After Father has gone to bed, I telephone Vera. It is late, and she is tired, but I need to talk. I start with the easy stuff.
“The baby is beautiful. It’s a girl. They called her Margaritka after Mrs Thatcher.”
“But did you find out who the father is?”
“Dubov’s the father.”
“But he can’t be…”
“No, not the biological father. But he’s the father in every way that matters.”
“But didn’t you find out who the real father is?”
“Dubov is the real father.”
“Really, Nadia. You are hopeless.”
I know what she means, but after I saw the way Dubov wielded that baby-bottle, I lost interest in the biological paternity. Instead I tell her about the pink lacy baby clothes, the elasticated loop-under-heel slacks, the last boil-in-bag supper. I describe the way they hoisted the non-electric cooker on to the roof-rack, and how everybody cheered. I reveal the secret of the seventeenth patent.
“Really!” she exclaims from time to time as I talk, and I keep wondering whether I will dare to ask her about the Correction Block.

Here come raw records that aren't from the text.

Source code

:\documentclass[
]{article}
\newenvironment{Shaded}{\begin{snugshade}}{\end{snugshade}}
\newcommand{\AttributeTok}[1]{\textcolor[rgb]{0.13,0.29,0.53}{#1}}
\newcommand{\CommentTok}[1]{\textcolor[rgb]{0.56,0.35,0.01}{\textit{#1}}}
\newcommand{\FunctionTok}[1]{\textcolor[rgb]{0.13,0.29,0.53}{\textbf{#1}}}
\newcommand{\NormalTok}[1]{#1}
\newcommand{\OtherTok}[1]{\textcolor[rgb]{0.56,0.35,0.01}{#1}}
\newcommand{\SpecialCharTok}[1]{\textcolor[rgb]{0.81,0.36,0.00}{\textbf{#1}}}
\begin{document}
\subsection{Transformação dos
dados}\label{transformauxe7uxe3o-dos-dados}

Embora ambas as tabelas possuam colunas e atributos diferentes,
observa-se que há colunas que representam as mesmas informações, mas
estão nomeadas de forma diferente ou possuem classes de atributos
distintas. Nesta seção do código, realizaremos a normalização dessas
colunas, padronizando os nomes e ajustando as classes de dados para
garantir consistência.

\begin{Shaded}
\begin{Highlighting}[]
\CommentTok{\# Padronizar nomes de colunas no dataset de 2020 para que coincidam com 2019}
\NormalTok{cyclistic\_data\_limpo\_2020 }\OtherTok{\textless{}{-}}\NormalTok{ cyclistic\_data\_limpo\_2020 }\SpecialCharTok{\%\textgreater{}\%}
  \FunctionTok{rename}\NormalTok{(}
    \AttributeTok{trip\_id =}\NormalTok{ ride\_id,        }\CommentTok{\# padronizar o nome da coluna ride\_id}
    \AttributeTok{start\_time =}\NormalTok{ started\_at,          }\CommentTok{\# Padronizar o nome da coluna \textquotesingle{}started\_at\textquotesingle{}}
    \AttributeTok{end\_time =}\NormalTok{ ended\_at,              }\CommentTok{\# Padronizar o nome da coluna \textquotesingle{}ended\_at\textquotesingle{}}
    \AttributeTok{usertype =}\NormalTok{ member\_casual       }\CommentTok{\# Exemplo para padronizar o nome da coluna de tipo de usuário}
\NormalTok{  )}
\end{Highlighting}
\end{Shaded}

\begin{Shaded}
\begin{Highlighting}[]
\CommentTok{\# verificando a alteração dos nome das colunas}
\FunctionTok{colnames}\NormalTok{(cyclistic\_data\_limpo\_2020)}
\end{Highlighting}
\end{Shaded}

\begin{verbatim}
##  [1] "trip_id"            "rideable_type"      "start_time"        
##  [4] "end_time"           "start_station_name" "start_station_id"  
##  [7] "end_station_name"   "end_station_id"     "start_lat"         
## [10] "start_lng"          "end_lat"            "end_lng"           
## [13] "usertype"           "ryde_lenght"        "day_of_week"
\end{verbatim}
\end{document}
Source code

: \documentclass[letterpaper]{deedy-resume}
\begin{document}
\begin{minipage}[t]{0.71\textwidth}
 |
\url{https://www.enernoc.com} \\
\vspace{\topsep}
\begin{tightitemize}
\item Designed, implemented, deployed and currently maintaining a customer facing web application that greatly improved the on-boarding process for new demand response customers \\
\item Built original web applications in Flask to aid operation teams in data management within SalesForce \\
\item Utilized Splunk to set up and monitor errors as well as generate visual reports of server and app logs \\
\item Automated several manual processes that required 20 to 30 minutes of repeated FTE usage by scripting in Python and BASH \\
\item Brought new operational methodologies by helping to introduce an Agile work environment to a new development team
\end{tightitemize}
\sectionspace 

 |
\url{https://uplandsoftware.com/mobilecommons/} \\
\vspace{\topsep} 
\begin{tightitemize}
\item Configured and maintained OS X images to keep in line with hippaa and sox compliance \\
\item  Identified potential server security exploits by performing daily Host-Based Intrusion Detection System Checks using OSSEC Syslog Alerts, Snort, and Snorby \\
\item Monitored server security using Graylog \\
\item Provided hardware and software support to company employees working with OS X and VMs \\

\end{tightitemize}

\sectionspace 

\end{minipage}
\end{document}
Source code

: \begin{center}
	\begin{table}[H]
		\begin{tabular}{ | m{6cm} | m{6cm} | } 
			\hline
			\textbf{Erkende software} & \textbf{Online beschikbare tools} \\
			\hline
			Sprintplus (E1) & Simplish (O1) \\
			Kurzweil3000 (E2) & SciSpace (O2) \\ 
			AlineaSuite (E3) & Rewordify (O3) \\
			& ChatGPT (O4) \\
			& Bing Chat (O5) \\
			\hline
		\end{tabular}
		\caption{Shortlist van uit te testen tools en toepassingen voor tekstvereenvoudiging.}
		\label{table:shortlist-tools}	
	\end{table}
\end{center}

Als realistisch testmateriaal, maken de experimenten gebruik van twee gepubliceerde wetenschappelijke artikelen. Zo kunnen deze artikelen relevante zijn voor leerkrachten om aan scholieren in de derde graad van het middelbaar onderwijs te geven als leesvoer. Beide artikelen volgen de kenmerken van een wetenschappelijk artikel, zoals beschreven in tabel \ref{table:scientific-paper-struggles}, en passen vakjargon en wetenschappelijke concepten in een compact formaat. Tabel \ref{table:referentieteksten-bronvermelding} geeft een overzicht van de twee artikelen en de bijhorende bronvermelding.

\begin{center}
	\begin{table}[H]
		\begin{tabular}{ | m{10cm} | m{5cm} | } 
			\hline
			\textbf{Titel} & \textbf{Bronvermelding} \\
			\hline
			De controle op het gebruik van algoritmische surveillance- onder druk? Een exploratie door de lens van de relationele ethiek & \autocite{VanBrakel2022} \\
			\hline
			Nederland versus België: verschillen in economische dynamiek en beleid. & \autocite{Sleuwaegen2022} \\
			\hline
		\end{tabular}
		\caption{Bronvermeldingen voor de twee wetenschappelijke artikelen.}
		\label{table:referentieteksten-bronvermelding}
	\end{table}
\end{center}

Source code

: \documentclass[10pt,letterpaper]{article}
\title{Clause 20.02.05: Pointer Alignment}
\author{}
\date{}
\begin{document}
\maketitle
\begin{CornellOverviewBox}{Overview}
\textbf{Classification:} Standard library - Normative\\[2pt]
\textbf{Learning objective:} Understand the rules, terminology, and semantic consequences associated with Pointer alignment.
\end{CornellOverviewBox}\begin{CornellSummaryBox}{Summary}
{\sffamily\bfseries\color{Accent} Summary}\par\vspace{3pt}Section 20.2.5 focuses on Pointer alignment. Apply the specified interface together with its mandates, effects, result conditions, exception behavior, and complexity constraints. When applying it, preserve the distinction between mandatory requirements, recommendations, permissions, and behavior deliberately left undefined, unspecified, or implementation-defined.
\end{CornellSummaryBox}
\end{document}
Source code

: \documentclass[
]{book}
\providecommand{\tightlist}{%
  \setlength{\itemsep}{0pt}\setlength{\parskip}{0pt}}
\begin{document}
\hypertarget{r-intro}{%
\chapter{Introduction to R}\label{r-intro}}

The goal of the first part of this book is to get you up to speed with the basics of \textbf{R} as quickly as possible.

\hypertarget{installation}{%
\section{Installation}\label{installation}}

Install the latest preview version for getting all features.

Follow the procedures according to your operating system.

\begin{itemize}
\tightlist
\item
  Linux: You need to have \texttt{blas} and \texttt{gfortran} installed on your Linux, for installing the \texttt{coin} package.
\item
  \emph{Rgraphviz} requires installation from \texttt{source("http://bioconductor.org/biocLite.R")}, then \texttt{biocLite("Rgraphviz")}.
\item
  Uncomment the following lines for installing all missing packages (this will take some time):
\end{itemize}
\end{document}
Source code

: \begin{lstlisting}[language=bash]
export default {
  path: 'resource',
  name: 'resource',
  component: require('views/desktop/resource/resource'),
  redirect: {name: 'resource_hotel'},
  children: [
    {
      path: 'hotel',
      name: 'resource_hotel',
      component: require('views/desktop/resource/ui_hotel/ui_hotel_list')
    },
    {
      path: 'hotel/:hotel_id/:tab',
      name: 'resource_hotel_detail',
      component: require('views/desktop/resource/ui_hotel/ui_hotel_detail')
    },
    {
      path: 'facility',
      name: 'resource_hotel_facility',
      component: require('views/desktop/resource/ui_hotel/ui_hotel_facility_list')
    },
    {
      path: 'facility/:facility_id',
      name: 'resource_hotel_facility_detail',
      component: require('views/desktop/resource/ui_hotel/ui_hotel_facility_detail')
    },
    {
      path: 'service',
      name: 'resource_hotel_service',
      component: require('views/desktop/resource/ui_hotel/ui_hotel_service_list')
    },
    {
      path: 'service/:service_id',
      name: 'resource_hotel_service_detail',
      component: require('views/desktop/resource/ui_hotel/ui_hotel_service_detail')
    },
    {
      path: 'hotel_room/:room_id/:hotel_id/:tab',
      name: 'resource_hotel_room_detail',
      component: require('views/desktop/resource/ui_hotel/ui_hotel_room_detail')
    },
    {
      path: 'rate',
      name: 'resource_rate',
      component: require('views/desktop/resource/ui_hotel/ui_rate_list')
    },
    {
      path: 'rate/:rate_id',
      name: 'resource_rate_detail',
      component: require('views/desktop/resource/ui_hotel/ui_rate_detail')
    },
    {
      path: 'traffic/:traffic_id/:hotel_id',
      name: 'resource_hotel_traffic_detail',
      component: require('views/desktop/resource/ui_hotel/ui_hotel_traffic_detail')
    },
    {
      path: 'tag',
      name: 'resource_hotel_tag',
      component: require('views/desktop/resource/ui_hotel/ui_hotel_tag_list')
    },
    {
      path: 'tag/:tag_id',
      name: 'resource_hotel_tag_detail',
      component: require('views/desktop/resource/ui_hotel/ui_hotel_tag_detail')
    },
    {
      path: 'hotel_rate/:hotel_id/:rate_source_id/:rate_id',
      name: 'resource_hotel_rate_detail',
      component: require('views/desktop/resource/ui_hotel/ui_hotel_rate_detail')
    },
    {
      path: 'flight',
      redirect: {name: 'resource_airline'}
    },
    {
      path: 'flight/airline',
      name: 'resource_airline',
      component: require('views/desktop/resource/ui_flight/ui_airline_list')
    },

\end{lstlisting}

“I can’t get over how lovely the baby is. I thought I would hate her.” (I had imagined that when I looked into the cot, I would know who the father was-that her corrupt progeniture would shine in her face.) “I thought she would be like a miniature version of Valentina, a thugette in nappies. But she’s just herself.”
“Babies change everything, Nadia.” There is a scuffling sound on the other end of the phone, and a slow intake of breath. Vera is lighting a cigarette. “I remember when you were born.”
I don’t know what to say, so I wait for her to follow up the remark with some reminiscences, but there is a long sigh as she exhales, then silence.
“Vera, tell me…”
“There’s nothing to tell. You were a beautiful baby. Let’s go to bed now. It’s late.”